== What is needed ==
List each line of the data in which the string "return" appears.

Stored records
-- Opening Marker --

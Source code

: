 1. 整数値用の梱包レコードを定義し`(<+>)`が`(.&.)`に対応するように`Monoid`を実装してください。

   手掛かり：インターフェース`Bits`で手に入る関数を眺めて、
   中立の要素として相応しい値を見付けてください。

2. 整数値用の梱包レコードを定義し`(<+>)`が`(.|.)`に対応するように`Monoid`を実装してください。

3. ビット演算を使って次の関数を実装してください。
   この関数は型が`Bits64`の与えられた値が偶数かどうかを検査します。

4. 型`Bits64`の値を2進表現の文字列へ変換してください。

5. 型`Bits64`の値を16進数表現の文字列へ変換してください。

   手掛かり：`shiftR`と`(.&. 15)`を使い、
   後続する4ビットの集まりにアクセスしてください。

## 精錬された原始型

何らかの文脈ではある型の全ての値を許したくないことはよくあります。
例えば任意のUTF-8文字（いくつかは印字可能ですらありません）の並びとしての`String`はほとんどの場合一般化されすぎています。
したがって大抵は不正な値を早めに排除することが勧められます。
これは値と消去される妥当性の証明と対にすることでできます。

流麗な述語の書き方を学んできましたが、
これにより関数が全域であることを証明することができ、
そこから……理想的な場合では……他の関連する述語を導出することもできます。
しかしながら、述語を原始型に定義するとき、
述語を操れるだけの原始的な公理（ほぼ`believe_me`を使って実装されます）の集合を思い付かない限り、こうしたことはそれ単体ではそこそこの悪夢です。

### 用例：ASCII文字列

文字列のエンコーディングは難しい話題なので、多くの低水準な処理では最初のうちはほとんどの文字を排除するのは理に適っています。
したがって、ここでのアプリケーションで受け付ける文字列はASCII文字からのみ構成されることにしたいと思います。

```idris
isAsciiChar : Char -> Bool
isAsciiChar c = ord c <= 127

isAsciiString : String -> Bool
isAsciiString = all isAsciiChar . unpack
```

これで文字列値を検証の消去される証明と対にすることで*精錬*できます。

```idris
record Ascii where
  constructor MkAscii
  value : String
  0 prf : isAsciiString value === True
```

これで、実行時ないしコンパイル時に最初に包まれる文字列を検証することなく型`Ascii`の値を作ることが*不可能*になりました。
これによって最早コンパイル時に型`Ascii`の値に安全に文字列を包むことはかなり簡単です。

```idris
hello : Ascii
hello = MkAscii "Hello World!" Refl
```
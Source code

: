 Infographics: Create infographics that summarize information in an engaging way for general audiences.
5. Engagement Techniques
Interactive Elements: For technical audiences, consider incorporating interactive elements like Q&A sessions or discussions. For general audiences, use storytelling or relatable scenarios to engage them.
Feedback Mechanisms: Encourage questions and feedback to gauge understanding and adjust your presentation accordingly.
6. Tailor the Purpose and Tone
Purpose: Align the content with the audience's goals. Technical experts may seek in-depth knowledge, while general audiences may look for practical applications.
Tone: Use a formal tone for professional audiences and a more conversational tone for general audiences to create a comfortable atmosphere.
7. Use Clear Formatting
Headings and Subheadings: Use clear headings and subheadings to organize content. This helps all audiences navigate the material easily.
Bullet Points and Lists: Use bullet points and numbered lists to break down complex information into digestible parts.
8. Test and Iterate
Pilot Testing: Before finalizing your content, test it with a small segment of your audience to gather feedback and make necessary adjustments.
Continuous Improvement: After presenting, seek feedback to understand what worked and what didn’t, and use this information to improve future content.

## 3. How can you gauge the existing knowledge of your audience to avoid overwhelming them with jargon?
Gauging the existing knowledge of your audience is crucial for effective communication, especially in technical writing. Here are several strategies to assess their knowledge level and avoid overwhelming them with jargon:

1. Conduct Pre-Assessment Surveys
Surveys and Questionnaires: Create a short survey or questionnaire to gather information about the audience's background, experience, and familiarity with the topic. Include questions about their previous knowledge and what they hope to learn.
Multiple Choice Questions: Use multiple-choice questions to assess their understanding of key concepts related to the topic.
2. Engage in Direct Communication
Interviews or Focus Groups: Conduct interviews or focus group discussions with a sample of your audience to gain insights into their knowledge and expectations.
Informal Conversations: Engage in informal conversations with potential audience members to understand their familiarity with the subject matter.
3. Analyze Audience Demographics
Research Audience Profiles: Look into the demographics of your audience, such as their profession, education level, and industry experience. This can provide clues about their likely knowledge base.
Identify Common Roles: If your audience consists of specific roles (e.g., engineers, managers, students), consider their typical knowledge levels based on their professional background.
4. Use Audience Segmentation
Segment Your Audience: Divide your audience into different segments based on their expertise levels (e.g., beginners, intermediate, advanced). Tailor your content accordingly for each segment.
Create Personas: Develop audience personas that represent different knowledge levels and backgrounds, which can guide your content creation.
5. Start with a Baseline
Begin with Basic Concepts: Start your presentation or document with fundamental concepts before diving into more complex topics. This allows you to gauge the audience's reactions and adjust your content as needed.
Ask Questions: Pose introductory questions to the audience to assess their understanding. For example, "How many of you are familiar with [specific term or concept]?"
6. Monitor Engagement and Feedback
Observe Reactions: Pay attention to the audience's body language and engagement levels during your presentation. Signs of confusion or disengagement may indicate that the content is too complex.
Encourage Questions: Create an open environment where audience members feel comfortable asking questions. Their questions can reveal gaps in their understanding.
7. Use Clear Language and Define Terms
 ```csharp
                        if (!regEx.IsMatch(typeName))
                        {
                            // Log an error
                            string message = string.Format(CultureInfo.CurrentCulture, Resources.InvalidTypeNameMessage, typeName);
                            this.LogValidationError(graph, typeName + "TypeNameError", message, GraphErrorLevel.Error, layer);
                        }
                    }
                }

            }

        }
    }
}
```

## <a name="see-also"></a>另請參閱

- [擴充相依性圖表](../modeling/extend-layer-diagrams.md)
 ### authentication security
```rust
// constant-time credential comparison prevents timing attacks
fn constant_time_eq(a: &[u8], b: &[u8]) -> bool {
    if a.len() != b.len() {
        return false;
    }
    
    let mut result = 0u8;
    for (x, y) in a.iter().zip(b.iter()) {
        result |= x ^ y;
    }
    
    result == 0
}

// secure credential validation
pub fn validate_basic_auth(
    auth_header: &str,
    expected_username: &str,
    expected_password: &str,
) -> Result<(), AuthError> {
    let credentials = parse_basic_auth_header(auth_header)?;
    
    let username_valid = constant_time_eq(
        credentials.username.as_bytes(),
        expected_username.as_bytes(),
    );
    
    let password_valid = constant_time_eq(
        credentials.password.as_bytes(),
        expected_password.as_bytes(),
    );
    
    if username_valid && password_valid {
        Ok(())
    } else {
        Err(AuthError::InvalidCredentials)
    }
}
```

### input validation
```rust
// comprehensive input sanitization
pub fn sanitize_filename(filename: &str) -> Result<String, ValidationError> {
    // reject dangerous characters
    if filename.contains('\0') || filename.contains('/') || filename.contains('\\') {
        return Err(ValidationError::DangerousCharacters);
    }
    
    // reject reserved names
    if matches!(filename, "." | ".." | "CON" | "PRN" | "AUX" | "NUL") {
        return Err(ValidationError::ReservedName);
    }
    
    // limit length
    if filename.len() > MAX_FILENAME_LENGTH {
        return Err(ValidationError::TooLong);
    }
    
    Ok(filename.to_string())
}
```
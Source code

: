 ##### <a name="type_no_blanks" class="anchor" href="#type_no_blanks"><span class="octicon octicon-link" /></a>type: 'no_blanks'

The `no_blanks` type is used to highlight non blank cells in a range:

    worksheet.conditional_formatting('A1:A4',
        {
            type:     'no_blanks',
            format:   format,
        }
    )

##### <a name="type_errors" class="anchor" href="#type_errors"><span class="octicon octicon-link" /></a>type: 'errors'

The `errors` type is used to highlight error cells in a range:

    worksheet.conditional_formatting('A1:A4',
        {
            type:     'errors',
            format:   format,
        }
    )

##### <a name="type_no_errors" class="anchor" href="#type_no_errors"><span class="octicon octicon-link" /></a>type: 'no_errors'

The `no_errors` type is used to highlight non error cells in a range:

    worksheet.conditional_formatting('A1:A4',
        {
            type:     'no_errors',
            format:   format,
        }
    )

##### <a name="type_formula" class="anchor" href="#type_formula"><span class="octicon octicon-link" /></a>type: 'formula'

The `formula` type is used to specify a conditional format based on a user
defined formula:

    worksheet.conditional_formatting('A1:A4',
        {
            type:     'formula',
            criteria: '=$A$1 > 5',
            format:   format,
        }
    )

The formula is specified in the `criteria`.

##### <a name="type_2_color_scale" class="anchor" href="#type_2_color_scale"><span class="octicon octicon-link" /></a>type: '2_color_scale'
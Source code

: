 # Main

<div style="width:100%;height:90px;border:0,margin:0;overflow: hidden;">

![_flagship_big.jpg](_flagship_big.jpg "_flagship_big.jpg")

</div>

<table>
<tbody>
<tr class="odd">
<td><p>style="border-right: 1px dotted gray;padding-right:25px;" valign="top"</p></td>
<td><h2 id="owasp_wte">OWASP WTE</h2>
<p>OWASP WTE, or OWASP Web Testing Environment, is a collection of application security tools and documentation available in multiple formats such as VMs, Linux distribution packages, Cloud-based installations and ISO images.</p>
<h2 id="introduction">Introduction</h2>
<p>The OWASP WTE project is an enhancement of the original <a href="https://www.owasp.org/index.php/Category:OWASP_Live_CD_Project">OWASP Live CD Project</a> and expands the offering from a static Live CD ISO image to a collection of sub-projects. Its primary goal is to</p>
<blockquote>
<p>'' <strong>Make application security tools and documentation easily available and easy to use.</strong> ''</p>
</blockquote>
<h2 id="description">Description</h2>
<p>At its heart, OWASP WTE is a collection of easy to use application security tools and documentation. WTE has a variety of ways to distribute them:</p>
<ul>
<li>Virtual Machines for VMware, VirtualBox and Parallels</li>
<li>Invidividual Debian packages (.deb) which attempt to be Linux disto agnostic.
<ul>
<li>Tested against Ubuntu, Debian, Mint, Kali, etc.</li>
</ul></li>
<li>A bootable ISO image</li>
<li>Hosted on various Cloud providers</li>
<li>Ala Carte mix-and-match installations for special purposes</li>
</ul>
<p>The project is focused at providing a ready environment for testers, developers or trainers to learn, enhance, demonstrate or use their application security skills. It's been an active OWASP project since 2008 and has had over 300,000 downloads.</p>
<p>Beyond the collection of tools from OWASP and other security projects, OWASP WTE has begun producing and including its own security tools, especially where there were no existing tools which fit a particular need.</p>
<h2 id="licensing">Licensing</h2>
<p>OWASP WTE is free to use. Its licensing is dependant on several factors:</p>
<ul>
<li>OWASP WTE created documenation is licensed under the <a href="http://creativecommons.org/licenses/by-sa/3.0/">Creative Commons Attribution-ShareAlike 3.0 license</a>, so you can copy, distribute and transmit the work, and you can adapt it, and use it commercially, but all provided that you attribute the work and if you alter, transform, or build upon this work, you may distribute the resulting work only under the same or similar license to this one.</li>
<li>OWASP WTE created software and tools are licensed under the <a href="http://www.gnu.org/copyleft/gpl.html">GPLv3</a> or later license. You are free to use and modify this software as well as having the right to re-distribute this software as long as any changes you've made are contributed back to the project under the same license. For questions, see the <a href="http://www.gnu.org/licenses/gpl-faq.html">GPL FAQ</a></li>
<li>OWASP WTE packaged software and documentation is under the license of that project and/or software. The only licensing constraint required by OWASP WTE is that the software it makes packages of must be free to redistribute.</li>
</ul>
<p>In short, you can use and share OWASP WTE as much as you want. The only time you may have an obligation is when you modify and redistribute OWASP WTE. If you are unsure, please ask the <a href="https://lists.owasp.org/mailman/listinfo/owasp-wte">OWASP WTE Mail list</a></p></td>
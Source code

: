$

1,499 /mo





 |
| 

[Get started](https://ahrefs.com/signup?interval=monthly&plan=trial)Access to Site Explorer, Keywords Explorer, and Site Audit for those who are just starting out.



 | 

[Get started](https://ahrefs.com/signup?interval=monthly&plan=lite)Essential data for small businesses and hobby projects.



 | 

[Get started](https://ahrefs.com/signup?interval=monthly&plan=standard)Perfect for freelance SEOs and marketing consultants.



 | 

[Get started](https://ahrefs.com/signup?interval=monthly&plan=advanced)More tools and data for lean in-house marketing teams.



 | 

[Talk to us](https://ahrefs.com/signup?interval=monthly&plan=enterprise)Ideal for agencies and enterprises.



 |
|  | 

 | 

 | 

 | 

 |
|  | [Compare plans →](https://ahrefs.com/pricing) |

-- Closing Marker --

== Solution below ==
        return false;
        return Err(ValidationError::DangerousCharacters);
        return Err(ValidationError::ReservedName);
        return Err(ValidationError::TooLong);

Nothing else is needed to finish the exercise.